-- Your instructions --
Print the whole listing below exactly, skipping every picture.

★ ★ ★ ★ ★

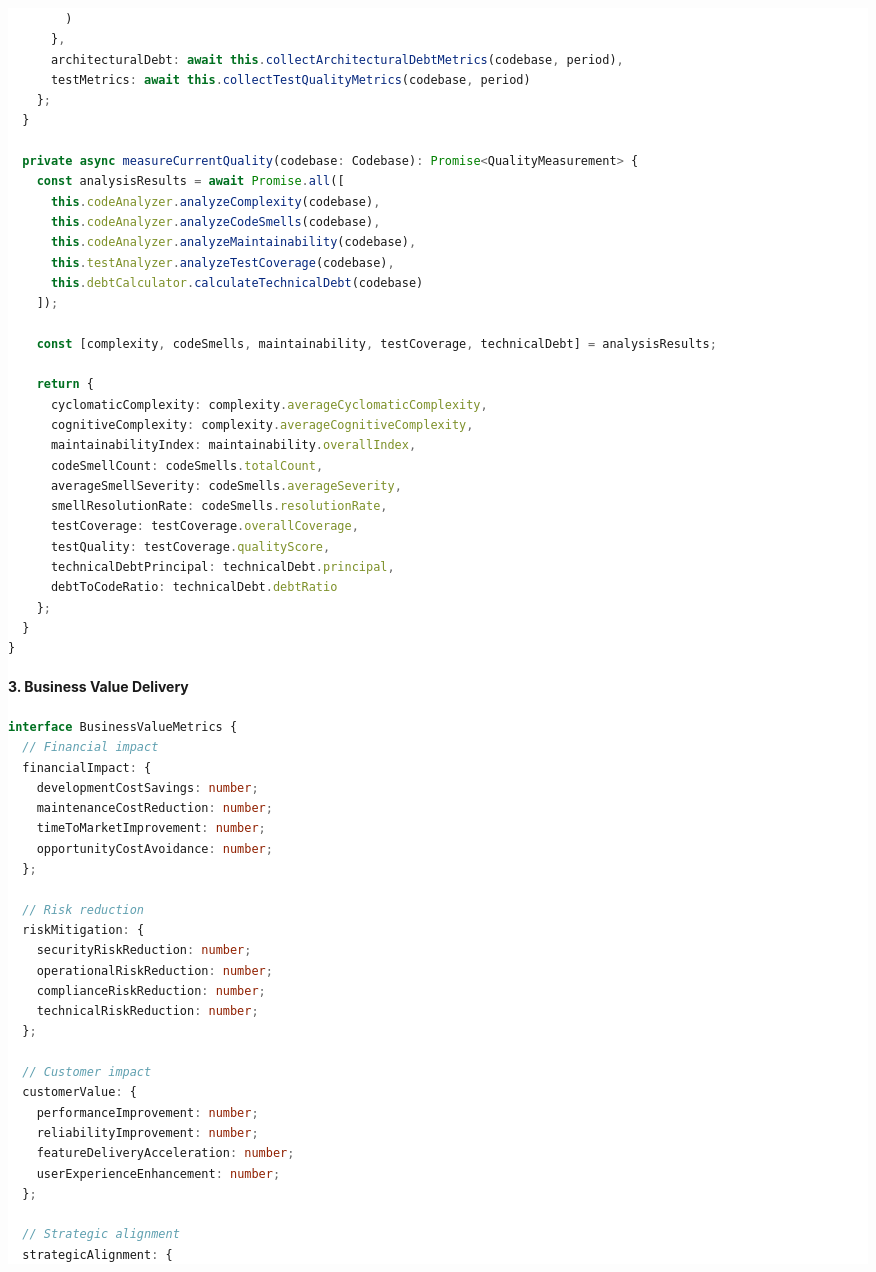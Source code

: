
 ```typescript
        )
      },
      architecturalDebt: await this.collectArchitecturalDebtMetrics(codebase, period),
      testMetrics: await this.collectTestQualityMetrics(codebase, period)
    };
  }

  private async measureCurrentQuality(codebase: Codebase): Promise<QualityMeasurement> {
    const analysisResults = await Promise.all([
      this.codeAnalyzer.analyzeComplexity(codebase),
      this.codeAnalyzer.analyzeCodeSmells(codebase),
      this.codeAnalyzer.analyzeMaintainability(codebase),
      this.testAnalyzer.analyzeTestCoverage(codebase),
      this.debtCalculator.calculateTechnicalDebt(codebase)
    ]);

    const [complexity, codeSmells, maintainability, testCoverage, technicalDebt] = analysisResults;

    return {
      cyclomaticComplexity: complexity.averageCyclomaticComplexity,
      cognitiveComplexity: complexity.averageCognitiveComplexity,
      maintainabilityIndex: maintainability.overallIndex,
      codeSmellCount: codeSmells.totalCount,
      averageSmellSeverity: codeSmells.averageSeverity,
      smellResolutionRate: codeSmells.resolutionRate,
      testCoverage: testCoverage.overallCoverage,
      testQuality: testCoverage.qualityScore,
      technicalDebtPrincipal: technicalDebt.principal,
      debtToCodeRatio: technicalDebt.debtRatio
    };
  }
}
```

#### 3. Business Value Delivery

```typescript
interface BusinessValueMetrics {
  // Financial impact
  financialImpact: {
    developmentCostSavings: number;
    maintenanceCostReduction: number;
    timeToMarketImprovement: number;
    opportunityCostAvoidance: number;
  };
  
  // Risk reduction
  riskMitigation: {
    securityRiskReduction: number;
    operationalRiskReduction: number;
    complianceRiskReduction: number;
    technicalRiskReduction: number;
  };
  
  // Customer impact
  customerValue: {
    performanceImprovement: number;
    reliabilityImprovement: number;
    featureDeliveryAcceleration: number;
    userExperienceEnhancement: number;
  };
  
  // Strategic alignment
  strategicAlignment: {
```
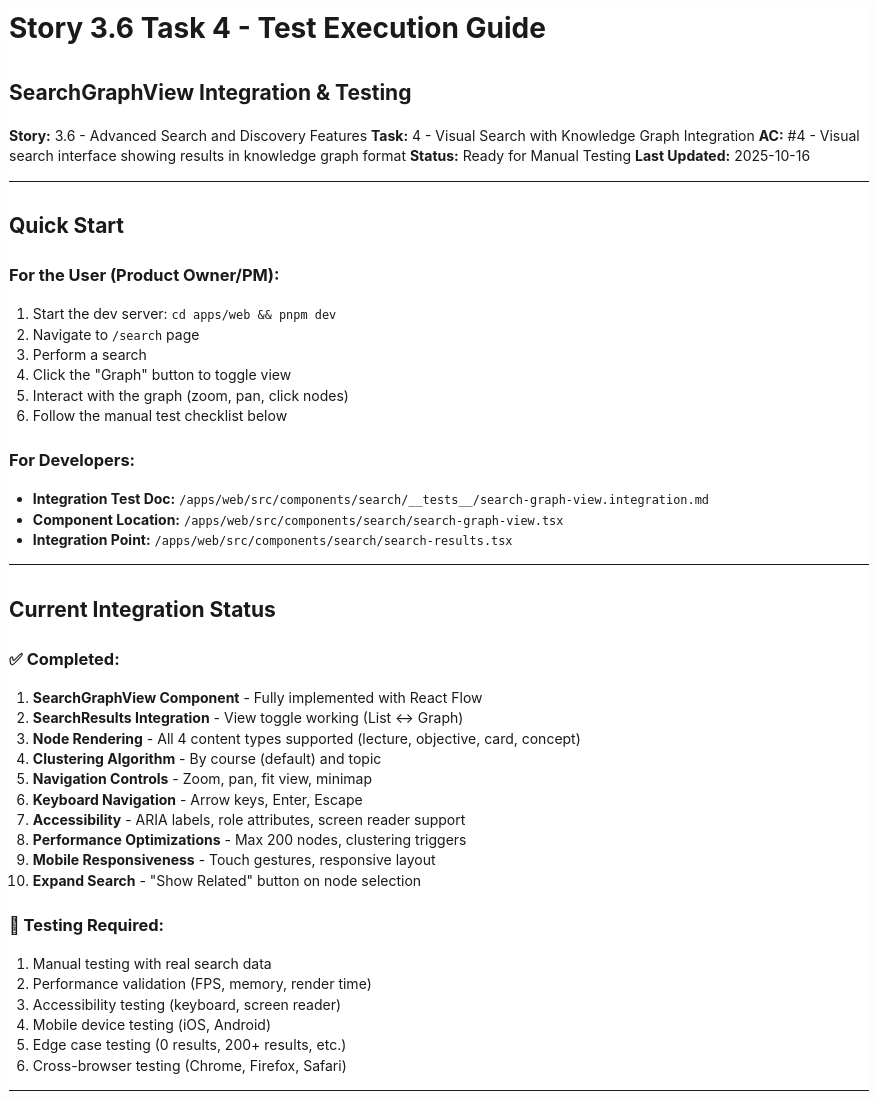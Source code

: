 # Story 3.6 Task 4 - Test Execution Guide
## SearchGraphView Integration & Testing

**Story:** 3.6 - Advanced Search and Discovery Features
**Task:** 4 - Visual Search with Knowledge Graph Integration
**AC:** #4 - Visual search interface showing results in knowledge graph format
**Status:** Ready for Manual Testing
**Last Updated:** 2025-10-16

---

## Quick Start

### For the User (Product Owner/PM):
1. Start the dev server: `cd apps/web && pnpm dev`
2. Navigate to `/search` page
3. Perform a search
4. Click the "Graph" button to toggle view
5. Interact with the graph (zoom, pan, click nodes)
6. Follow the manual test checklist below

### For Developers:
- **Integration Test Doc:** `/apps/web/src/components/search/__tests__/search-graph-view.integration.md`
- **Component Location:** `/apps/web/src/components/search/search-graph-view.tsx`
- **Integration Point:** `/apps/web/src/components/search/search-results.tsx`

---

## Current Integration Status

### ✅ Completed:
1. **SearchGraphView Component** - Fully implemented with React Flow
2. **SearchResults Integration** - View toggle working (List ↔ Graph)
3. **Node Rendering** - All 4 content types supported (lecture, objective, card, concept)
4. **Clustering Algorithm** - By course (default) and topic
5. **Navigation Controls** - Zoom, pan, fit view, minimap
6. **Keyboard Navigation** - Arrow keys, Enter, Escape
7. **Accessibility** - ARIA labels, role attributes, screen reader support
8. **Performance Optimizations** - Max 200 nodes, clustering triggers
9. **Mobile Responsiveness** - Touch gestures, responsive layout
10. **Expand Search** - "Show Related" button on node selection

### 🔄 Testing Required:
1. Manual testing with real search data
2. Performance validation (FPS, memory, render time)
3. Accessibility testing (keyboard, screen reader)
4. Mobile device testing (iOS, Android)
5. Edge case testing (0 results, 200+ results, etc.)
6. Cross-browser testing (Chrome, Firefox, Safari)

---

★ ★ ★ ★ ★

-- Task output --
Source code

:
 ```typescript
        )
      },
      architecturalDebt: await this.collectArchitecturalDebtMetrics(codebase, period),
      testMetrics: await this.collectTestQualityMetrics(codebase, period)
    };
  }

  private async measureCurrentQuality(codebase: Codebase): Promise<QualityMeasurement> {
    const analysisResults = await Promise.all([
      this.codeAnalyzer.analyzeComplexity(codebase),
      this.codeAnalyzer.analyzeCodeSmells(codebase),
      this.codeAnalyzer.analyzeMaintainability(codebase),
      this.testAnalyzer.analyzeTestCoverage(codebase),
      this.debtCalculator.calculateTechnicalDebt(codebase)
    ]);

    const [complexity, codeSmells, maintainability, testCoverage, technicalDebt] = analysisResults;

    return {
      cyclomaticComplexity: complexity.averageCyclomaticComplexity,
      cognitiveComplexity: complexity.averageCognitiveComplexity,
      maintainabilityIndex: maintainability.overallIndex,
      codeSmellCount: codeSmells.totalCount,
      averageSmellSeverity: codeSmells.averageSeverity,
      smellResolutionRate: codeSmells.resolutionRate,
      testCoverage: testCoverage.overallCoverage,
      testQuality: testCoverage.qualityScore,
      technicalDebtPrincipal: technicalDebt.principal,
      debtToCodeRatio: technicalDebt.debtRatio
    };
  }
}
```

#### 3. Business Value Delivery

```typescript
interface BusinessValueMetrics {
  // Financial impact
  financialImpact: {
    developmentCostSavings: number;
    maintenanceCostReduction: number;
    timeToMarketImprovement: number;
    opportunityCostAvoidance: number;
  };
  
  // Risk reduction
  riskMitigation: {
    securityRiskReduction: number;
    operationalRiskReduction: number;
    complianceRiskReduction: number;
    technicalRiskReduction: number;
  };
  
  // Customer impact
  customerValue: {
    performanceImprovement: number;
    reliabilityImprovement: number;
    featureDeliveryAcceleration: number;
    userExperienceEnhancement: number;
  };
  
  // Strategic alignment
  strategicAlignment: {
```
Source code

: # Story 3.6 Task 4 - Test Execution Guide
## SearchGraphView Integration & Testing

**Story:** 3.6 - Advanced Search and Discovery Features
**Task:** 4 - Visual Search with Knowledge Graph Integration
**AC:** #4 - Visual search interface showing results in knowledge graph format
**Status:** Ready for Manual Testing
**Last Updated:** 2025-10-16

---

## Quick Start

### For the User (Product Owner/PM):
1. Start the dev server: `cd apps/web && pnpm dev`
2. Navigate to `/search` page
3. Perform a search
4. Click the "Graph" button to toggle view
5. Interact with the graph (zoom, pan, click nodes)
6. Follow the manual test checklist below

### For Developers:
- **Integration Test Doc:** `/apps/web/src/components/search/__tests__/search-graph-view.integration.md`
- **Component Location:** `/apps/web/src/components/search/search-graph-view.tsx`
- **Integration Point:** `/apps/web/src/components/search/search-results.tsx`

---

## Current Integration Status

### ✅ Completed:
1. **SearchGraphView Component** - Fully implemented with React Flow
2. **SearchResults Integration** - View toggle working (List ↔ Graph)
3. **Node Rendering** - All 4 content types supported (lecture, objective, card, concept)
4. **Clustering Algorithm** - By course (default) and topic
5. **Navigation Controls** - Zoom, pan, fit view, minimap
6. **Keyboard Navigation** - Arrow keys, Enter, Escape
7. **Accessibility** - ARIA labels, role attributes, screen reader support
8. **Performance Optimizations** - Max 200 nodes, clustering triggers
9. **Mobile Responsiveness** - Touch gestures, responsive layout
10. **Expand Search** - "Show Related" button on node selection

### 🔄 Testing Required:
1. Manual testing with real search data
2. Performance validation (FPS, memory, render time)
3. Accessibility testing (keyboard, screen reader)
4. Mobile device testing (iOS, Android)
5. Edge case testing (0 results, 200+ results, etc.)
6. Cross-browser testing (Chrome, Firefox, Safari)

---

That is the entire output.